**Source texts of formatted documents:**
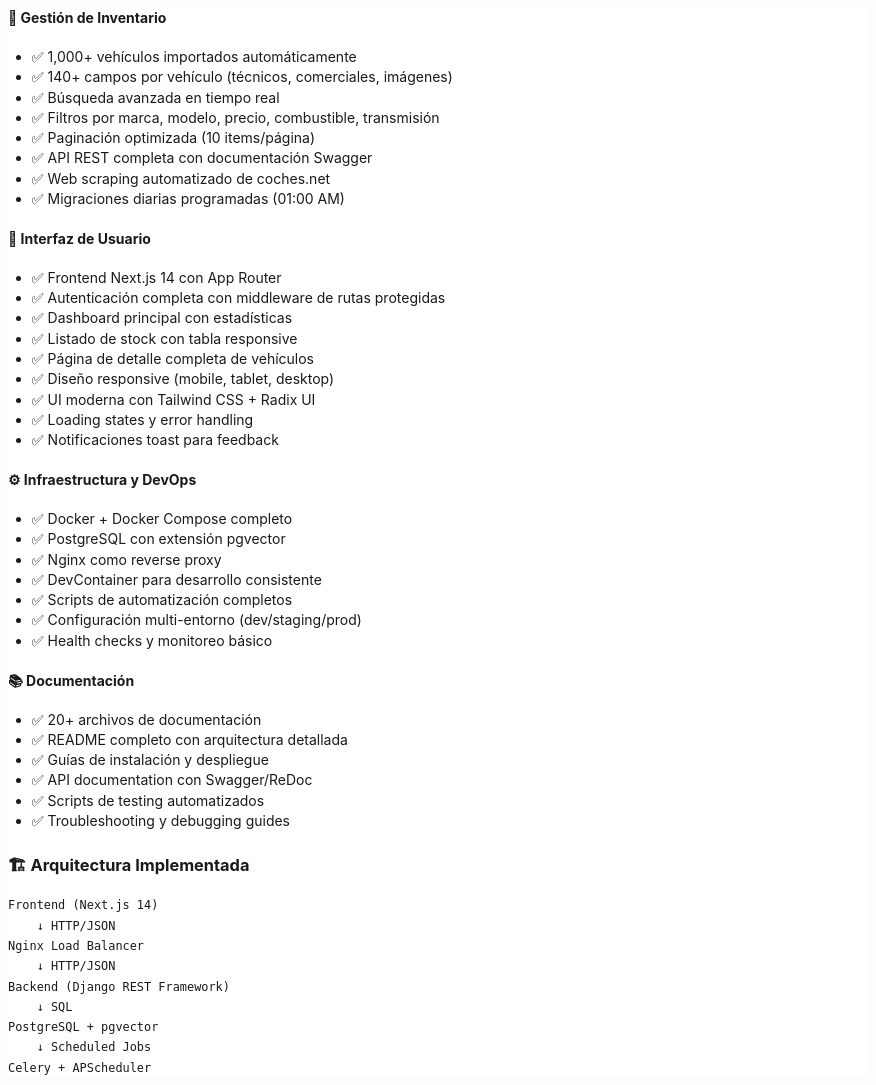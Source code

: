 #### **🚗 Gestión de Inventario**

- ✅ 1,000+ vehículos importados automáticamente
- ✅ 140+ campos por vehículo (técnicos, comerciales, imágenes)
- ✅ Búsqueda avanzada en tiempo real
- ✅ Filtros por marca, modelo, precio, combustible, transmisión
- ✅ Paginación optimizada (10 items/página)
- ✅ API REST completa con documentación Swagger
- ✅ Web scraping automatizado de coches.net
- ✅ Migraciones diarias programadas (01:00 AM)

#### **🎨 Interfaz de Usuario**

- ✅ Frontend Next.js 14 con App Router
- ✅ Autenticación completa con middleware de rutas protegidas
- ✅ Dashboard principal con estadísticas
- ✅ Listado de stock con tabla responsive
- ✅ Página de detalle completa de vehículos
- ✅ Diseño responsive (mobile, tablet, desktop)
- ✅ UI moderna con Tailwind CSS + Radix UI
- ✅ Loading states y error handling
- ✅ Notificaciones toast para feedback

#### **⚙️ Infraestructura y DevOps**

- ✅ Docker + Docker Compose completo
- ✅ PostgreSQL con extensión pgvector
- ✅ Nginx como reverse proxy
- ✅ DevContainer para desarrollo consistente
- ✅ Scripts de automatización completos
- ✅ Configuración multi-entorno (dev/staging/prod)
- ✅ Health checks y monitoreo básico

#### **📚 Documentación**

- ✅ 20+ archivos de documentación
- ✅ README completo con arquitectura detallada
- ✅ Guías de instalación y despliegue
- ✅ API documentation con Swagger/ReDoc
- ✅ Scripts de testing automatizados
- ✅ Troubleshooting y debugging guides

### 🏗️ **Arquitectura Implementada**

```
Frontend (Next.js 14)
    ↓ HTTP/JSON
Nginx Load Balancer
    ↓ HTTP/JSON
Backend (Django REST Framework)
    ↓ SQL
PostgreSQL + pgvector
    ↓ Scheduled Jobs
Celery + APScheduler
```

**TASK TO CARRY OUT:**
Tally how many lines of the data include the word "REST". Write the number and nothing else.

**YOUR RESPONSE:**
2